Excerpts from a dataset:
- - - -
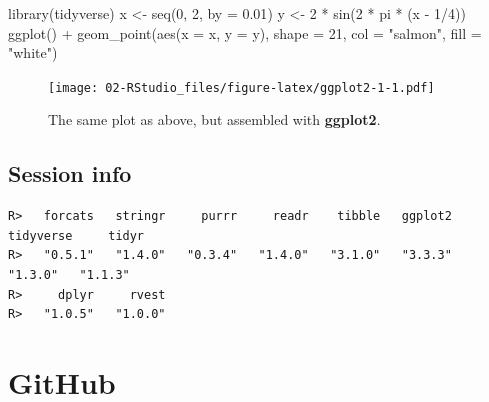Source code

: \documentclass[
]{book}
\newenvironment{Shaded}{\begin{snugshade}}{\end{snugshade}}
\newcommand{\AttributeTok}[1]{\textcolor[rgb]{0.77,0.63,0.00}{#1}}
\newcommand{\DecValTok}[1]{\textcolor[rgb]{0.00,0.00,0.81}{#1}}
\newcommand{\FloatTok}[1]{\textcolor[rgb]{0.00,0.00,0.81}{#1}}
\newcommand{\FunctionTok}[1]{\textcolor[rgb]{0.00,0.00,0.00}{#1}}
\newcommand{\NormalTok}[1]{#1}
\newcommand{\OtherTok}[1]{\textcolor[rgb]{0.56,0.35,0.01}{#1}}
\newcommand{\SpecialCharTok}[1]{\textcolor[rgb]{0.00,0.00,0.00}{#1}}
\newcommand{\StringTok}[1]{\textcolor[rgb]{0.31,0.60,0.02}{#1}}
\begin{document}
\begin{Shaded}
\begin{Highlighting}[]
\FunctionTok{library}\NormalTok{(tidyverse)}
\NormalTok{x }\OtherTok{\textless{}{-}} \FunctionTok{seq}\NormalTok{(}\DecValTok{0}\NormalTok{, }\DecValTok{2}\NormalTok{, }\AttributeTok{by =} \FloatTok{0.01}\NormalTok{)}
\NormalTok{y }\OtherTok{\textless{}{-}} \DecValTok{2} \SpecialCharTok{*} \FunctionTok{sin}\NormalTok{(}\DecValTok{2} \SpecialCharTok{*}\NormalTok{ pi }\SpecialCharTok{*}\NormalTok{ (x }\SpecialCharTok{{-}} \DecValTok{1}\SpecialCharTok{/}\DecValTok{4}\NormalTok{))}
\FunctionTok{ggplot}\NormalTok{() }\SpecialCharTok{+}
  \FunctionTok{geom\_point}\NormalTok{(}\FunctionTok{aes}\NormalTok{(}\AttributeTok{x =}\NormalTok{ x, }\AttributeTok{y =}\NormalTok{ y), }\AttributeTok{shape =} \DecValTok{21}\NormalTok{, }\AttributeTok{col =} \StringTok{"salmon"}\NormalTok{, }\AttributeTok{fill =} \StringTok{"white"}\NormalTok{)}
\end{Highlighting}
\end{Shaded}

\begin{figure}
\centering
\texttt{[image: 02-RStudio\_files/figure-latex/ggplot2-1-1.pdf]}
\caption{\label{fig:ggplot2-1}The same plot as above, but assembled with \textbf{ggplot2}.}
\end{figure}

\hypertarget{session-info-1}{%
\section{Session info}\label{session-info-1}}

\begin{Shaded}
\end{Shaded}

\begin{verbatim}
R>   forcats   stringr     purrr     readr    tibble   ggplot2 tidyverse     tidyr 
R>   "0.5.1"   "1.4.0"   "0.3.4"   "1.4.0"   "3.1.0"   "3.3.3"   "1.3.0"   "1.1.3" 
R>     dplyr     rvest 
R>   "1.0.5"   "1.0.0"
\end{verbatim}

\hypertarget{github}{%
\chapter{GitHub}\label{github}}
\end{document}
- - - -
Task description: Your job is to copy each entry exactly as written; the pictures do not go in.

Written response:
Source code

: \documentclass[
]{book}
\newenvironment{Shaded}{\begin{snugshade}}{\end{snugshade}}
\newcommand{\AttributeTok}[1]{\textcolor[rgb]{0.77,0.63,0.00}{#1}}
\newcommand{\DecValTok}[1]{\textcolor[rgb]{0.00,0.00,0.81}{#1}}
\newcommand{\FloatTok}[1]{\textcolor[rgb]{0.00,0.00,0.81}{#1}}
\newcommand{\FunctionTok}[1]{\textcolor[rgb]{0.00,0.00,0.00}{#1}}
\newcommand{\NormalTok}[1]{#1}
\newcommand{\OtherTok}[1]{\textcolor[rgb]{0.56,0.35,0.01}{#1}}
\newcommand{\SpecialCharTok}[1]{\textcolor[rgb]{0.00,0.00,0.00}{#1}}
\newcommand{\StringTok}[1]{\textcolor[rgb]{0.31,0.60,0.02}{#1}}
\begin{document}
\begin{Shaded}
\begin{Highlighting}[]
\FunctionTok{library}\NormalTok{(tidyverse)}
\NormalTok{x }\OtherTok{\textless{}{-}} \FunctionTok{seq}\NormalTok{(}\DecValTok{0}\NormalTok{, }\DecValTok{2}\NormalTok{, }\AttributeTok{by =} \FloatTok{0.01}\NormalTok{)}
\NormalTok{y }\OtherTok{\textless{}{-}} \DecValTok{2} \SpecialCharTok{*} \FunctionTok{sin}\NormalTok{(}\DecValTok{2} \SpecialCharTok{*}\NormalTok{ pi }\SpecialCharTok{*}\NormalTok{ (x }\SpecialCharTok{{-}} \DecValTok{1}\SpecialCharTok{/}\DecValTok{4}\NormalTok{))}
\FunctionTok{ggplot}\NormalTok{() }\SpecialCharTok{+}
  \FunctionTok{geom\_point}\NormalTok{(}\FunctionTok{aes}\NormalTok{(}\AttributeTok{x =}\NormalTok{ x, }\AttributeTok{y =}\NormalTok{ y), }\AttributeTok{shape =} \DecValTok{21}\NormalTok{, }\AttributeTok{col =} \StringTok{"salmon"}\NormalTok{, }\AttributeTok{fill =} \StringTok{"white"}\NormalTok{)}
\end{Highlighting}
\end{Shaded}

\begin{figure}
\centering
\texttt{[image: 02-RStudio\_files/figure-latex/ggplot2-1-1.pdf]}
\caption{\label{fig:ggplot2-1}The same plot as above, but assembled with \textbf{ggplot2}.}
\end{figure}

\hypertarget{session-info-1}{%
\section{Session info}\label{session-info-1}}

\begin{Shaded}
\end{Shaded}

\begin{verbatim}
R>   forcats   stringr     purrr     readr    tibble   ggplot2 tidyverse     tidyr 
R>   "0.5.1"   "1.4.0"   "0.3.4"   "1.4.0"   "3.1.0"   "3.3.3"   "1.3.0"   "1.1.3" 
R>     dplyr     rvest 
R>   "1.0.5"   "1.0.0"
\end{verbatim}

\hypertarget{github}{%
\chapter{GitHub}\label{github}}
\end{document}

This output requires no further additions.